Hayat denilen kavga

6.11.2017

                                                             

Sınıf mücadelesinin en yoğun hissedildiği yıllara doğmuş Tarık Polat. Emek, alın teri nedir, bilerek büyümüş. Çeliğin ısıtılıp, soğutulması gibi eylemlerde, mitinglerde güçlenmiş, sınıf bilincinin oluşmasında örgütlenmenin önemini anlamış. Ve bugün de hâlâ sendikal mücadelede ve davasını Ataşehir’de büyütüyor. 

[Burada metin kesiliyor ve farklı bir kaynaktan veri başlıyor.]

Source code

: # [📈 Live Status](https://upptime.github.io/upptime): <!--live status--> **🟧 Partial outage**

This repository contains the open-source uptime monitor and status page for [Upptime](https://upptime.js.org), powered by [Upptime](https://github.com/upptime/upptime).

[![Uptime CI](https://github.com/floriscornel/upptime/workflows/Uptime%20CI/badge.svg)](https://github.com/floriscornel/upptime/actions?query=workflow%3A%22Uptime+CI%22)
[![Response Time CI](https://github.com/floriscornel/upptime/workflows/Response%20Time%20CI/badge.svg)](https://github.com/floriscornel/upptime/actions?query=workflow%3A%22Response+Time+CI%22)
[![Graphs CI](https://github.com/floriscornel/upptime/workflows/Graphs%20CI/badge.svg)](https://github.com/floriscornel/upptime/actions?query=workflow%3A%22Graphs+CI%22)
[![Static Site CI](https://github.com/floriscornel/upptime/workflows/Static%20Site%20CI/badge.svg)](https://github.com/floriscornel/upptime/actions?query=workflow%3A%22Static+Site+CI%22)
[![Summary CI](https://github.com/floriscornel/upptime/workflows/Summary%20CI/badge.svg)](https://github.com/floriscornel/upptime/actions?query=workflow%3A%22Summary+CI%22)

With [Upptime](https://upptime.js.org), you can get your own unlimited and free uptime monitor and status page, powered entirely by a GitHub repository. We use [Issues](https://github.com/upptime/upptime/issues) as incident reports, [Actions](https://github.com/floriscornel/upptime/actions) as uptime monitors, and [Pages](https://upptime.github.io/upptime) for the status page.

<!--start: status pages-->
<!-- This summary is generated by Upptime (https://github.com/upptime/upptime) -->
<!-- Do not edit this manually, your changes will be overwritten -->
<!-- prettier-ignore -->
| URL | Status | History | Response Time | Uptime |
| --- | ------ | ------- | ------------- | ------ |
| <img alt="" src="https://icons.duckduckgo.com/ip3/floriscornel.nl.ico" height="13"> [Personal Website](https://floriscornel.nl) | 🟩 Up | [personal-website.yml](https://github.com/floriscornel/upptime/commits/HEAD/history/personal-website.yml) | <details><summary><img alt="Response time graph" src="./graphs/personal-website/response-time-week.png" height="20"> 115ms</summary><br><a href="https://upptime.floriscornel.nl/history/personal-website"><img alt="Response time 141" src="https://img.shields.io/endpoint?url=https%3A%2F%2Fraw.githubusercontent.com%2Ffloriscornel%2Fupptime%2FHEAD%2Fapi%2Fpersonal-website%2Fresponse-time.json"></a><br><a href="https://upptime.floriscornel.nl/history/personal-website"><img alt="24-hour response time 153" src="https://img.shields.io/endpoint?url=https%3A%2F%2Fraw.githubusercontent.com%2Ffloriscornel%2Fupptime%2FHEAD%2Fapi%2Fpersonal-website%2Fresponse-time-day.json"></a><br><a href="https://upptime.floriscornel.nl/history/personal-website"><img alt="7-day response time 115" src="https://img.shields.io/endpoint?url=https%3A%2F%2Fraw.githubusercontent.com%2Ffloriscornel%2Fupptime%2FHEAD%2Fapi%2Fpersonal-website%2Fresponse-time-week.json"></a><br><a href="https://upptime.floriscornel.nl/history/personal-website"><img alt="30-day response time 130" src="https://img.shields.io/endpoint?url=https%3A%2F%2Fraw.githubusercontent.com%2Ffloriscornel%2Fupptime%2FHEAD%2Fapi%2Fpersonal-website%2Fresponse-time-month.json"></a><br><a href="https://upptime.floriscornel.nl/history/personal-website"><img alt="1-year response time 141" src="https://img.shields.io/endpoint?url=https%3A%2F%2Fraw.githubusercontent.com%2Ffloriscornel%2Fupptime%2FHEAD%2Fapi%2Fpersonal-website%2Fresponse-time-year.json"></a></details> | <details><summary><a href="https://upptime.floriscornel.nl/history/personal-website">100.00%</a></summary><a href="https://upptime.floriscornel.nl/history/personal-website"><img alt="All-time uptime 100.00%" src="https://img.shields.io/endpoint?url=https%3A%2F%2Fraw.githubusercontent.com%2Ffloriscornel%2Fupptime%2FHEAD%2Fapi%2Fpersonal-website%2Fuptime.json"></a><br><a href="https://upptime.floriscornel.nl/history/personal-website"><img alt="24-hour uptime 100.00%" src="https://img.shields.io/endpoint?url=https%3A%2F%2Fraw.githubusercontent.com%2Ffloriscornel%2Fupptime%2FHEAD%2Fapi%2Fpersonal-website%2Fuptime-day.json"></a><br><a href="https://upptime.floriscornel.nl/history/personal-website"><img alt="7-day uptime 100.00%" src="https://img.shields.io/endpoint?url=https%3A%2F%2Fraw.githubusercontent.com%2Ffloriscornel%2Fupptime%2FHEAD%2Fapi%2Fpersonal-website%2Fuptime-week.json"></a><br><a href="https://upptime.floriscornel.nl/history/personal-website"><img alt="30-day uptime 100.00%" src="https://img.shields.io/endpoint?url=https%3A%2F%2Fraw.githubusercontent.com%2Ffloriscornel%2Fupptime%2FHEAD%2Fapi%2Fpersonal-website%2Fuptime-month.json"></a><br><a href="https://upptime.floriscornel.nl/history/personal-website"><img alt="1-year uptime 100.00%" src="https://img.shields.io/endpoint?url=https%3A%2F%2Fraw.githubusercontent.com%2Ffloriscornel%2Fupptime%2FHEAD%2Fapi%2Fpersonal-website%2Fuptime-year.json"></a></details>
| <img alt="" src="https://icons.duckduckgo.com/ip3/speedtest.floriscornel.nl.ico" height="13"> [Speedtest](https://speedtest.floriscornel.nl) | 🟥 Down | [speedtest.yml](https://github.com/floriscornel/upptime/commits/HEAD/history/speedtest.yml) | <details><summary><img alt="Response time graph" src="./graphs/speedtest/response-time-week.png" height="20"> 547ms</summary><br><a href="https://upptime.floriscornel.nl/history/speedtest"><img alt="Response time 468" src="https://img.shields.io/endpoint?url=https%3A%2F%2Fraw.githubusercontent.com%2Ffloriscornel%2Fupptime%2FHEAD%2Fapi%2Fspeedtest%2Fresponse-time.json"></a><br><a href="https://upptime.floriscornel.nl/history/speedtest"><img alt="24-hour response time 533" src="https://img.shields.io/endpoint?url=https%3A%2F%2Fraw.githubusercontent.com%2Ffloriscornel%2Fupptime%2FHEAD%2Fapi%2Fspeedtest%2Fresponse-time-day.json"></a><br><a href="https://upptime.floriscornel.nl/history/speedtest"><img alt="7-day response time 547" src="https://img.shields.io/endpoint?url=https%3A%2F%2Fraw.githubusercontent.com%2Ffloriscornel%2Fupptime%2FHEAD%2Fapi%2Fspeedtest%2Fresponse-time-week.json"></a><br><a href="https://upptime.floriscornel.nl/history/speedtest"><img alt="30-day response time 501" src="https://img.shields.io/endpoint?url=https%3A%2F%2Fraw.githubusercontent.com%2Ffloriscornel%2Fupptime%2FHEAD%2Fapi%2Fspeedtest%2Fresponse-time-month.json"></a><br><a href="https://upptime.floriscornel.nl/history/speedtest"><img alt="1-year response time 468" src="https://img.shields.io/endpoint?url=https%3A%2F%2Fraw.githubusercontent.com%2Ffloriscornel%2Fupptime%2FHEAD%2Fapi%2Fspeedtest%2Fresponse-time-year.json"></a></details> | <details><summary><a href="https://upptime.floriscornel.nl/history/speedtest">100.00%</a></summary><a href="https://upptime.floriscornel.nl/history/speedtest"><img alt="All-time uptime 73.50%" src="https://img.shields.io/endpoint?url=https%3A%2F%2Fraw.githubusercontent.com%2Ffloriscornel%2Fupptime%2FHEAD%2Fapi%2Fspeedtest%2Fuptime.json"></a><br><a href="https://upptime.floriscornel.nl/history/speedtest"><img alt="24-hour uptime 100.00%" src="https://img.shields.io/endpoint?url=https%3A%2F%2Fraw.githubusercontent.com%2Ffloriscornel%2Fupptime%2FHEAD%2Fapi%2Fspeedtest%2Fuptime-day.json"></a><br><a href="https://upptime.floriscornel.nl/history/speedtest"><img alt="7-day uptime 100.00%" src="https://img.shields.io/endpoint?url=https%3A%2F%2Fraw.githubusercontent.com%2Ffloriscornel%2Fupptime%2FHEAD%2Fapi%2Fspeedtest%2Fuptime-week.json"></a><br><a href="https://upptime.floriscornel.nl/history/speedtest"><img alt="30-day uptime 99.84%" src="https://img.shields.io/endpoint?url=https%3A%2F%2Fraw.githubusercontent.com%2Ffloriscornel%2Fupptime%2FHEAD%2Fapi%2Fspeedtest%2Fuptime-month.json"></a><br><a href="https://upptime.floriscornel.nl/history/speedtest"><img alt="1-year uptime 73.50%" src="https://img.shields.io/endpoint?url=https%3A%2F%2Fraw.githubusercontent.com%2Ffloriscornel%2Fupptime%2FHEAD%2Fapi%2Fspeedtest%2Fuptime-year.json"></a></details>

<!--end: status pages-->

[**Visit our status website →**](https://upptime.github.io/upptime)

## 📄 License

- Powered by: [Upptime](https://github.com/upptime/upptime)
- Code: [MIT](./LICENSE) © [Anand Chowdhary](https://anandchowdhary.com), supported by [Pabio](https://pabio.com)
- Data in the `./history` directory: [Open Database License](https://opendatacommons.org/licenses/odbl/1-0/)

Kars’tan çıkan Doğu Ekspresi gibi yollara düştü Polat Ailesi 1959 yılında. Bilmedikleri koca şehir İstanbul’da hem hayat hem de emek mücadelesi verdiler yıllar yılı. Sömürüye karşı hak aramak için tüm ailesi gibi yıllarca sendikal çalışmalar içinde olan Tarık Polat şimdi mücadelesini Ataşehir Belediyesi’nde, Ataşehirliler için sürdürüyor. Polat’tan 59 yıllık hayat ve özgürlük hikâyesini dinliyoruz: 

Tarık Polat nerde, ne zaman doğdu?

1958, Kars doğumluyum. Babam demiryolcu olduğu için ben bir yaşında iken İstanbul’a, Haydarpaşa’ya geldik. Annem okuma-yazma bilmezdi ama tam bir Osmanlı kadınıydı, babam ise mütevazı bir memur… İşe yürüyerek gider gelir, her akşam küçük torbasında birkaç parça yanmış kömür getirirdi. O kömür ile ısınırdık. Beş çocuğunu büyük zorluklarla yetiştiren emekçi bir babaydı. Böyle bir yaşam mücadelesi verirken okuma şansımız olmadı. Hayat okulunu demiryolları çıraklık okulu ile destekleyebildim. Babamdan aldığım feyzle kendime bir yol seçtim. 16 yaşında siyasete, 18’de de sendikal faaliyetlere başladım. Daha çocuk yaşlardaydım, 1 Mayıs Mahallesi’nde insanlar gecekondu yapsınlar diye, az kiremit, tuğla taşımadım.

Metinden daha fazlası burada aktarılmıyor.